Opened 9 years ago

Last modified 7 years ago

#4159 enhancement new

Add pre-exec hook to spawnProcess

Reported by: spiv Owned by: Andrew Mahone
Priority: normal Milestone:
Component: core Keywords:
Cc: Jean-Paul Calderone, Michael Hudson-Doyle, itamarst Branch:
Author:

Description

Sometimes it's useful to be able to run some code after fork but before exec. For example I just had a case where it would be handy to be able to set the BZR_LOG environment variable to 'bzr.log.%d' % os.getpid() as a cheap solution to something. mwhudson says he could have used this feature recently as well.

The subprocess module provides a preexec_fn argument, which provides this. It also provides a way to work around bugs like http://bugs.python.org/issue1652! So I think if we provided this feature it would turn out to be useful.

I'm not sure what to provide for platforms without fork. preexec_fn is documented as "Unix only", so that's probably a reasonable answer for Twisted's equivalent. It's certainly all I care about :)

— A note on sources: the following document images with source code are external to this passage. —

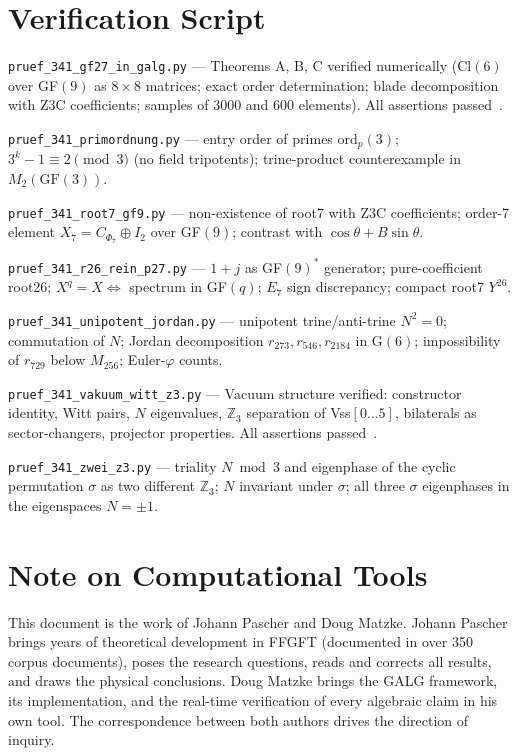 \section*{Verification Script}

\texttt{pruef\_341\_gf27\_in\_galg.py} --- Theorems A, B, C verified numerically
(Cl$(6)$ over GF$(9)$ as $8\times8$ matrices; exact order determination;
blade decomposition with Z3C coefficients; samples of 3000 and 600 elements).
All assertions passed~\BM.

\texttt{pruef\_341\_primordnung.py} --- entry order of primes $\mathrm{ord}_p(3)$;
$3^k-1\equiv2\pmod 3$ (no field tripotents); trine-product counterexample in $M_2(\text{GF}(3))$.

\texttt{pruef\_341\_root7\_gf9.py} --- non-existence of root7 with Z3C coefficients;
order-7 element $X_7=C_{\Phi_7}\oplus I_2$ over GF$(9)$; contrast with $\cos\theta+B\sin\theta$.

\texttt{pruef\_341\_r26\_rein\_p27.py} --- $1+j$ as GF$(9)^*$ generator; pure-coefficient
root26; $X^q=X\Leftrightarrow$ spectrum in GF$(q)$; $E_7$ sign discrepancy; compact root7 $Y^{26}$.

\texttt{pruef\_341\_unipotent\_jordan.py} --- unipotent trine/anti-trine $N^2=0$;
commutation of $N$; Jordan decomposition $r_{273},r_{546},r_{2184}$ in G$(6)$;
impossibility of $r_{729}$ below $M_{256}$; Euler-$\varphi$ counts.

\texttt{pruef\_341\_vakuum\_witt\_z3.py} --- Vacuum structure verified:
constructor identity, Witt pairs, $N$ eigenvalues, $\mathbb{Z}_3$ separation
of Vss$[0\ldots5]$, bilaterals as sector-changers, projector properties.
All assertions passed~\BM.

\texttt{pruef\_341\_zwei\_z3.py} --- triality $N\bmod 3$ and eigenphase of the cyclic
permutation $\sigma$ as two different $\mathbb{Z}_3$; $N$ invariant under $\sigma$;
all three $\sigma$ eigenphases in the eigenspaces $N=\pm1$.

\section*{Note on Computational Tools}

This document is the work of Johann Pascher and Doug Matzke.
Johann Pascher brings years of theoretical development in FFGFT
(documented in over 350 corpus documents), poses the research questions,
reads and corrects all results, and draws the physical conclusions.
Doug Matzke brings the GALG framework, its implementation, and the
real-time verification of every algebraic claim in his own tool.
The correspondence between both authors drives the direction of inquiry.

This ticket is perhaps related to #2415.

Attachments (6)

posix_process_preexec_fn.patch (2.4 KB) - added by Andrew Mahone 8 years ago.
preexec_fn support for posix Process
posix_process_preexec_fn.2.patch (6.4 KB) - added by Andrew Mahone 8 years ago.
preexec_fn support for posix Process, and tests
posix_process_preexec_fn.3.patch (7.4 KB) - added by Andrew Mahone 8 years ago.
Adds doc for preexec_fn parameter to spawnProcess.
posix_process_preexec_fn.4.patch (9.0 KB) - added by Andrew Mahone 8 years ago.
posix_process_preexec_fn.5.patch (9.3 KB) - added by Andrew Mahone 8 years ago.
posix_process_preexec_fn.6.patch (9.3 KB) - added by Andrew Mahone 8 years ago.

Download all attachments as: .zip

Change History (26)

comment:1 Changed 9 years ago by Jean-Paul Calderone

Cc: Jean-Paul Calderone added

It's very difficult to support this correctly. It may be impossible. There are some significant gc interaction issues with the feature in as implemented by the subprocess module.

In the use-case you describe, do you actually need the child's pid in the environment variable? Or is that just a way to get a unique log name? If the latter, there are plenty of other possible approaches that wouldn't involve extending the spawnProcess interface.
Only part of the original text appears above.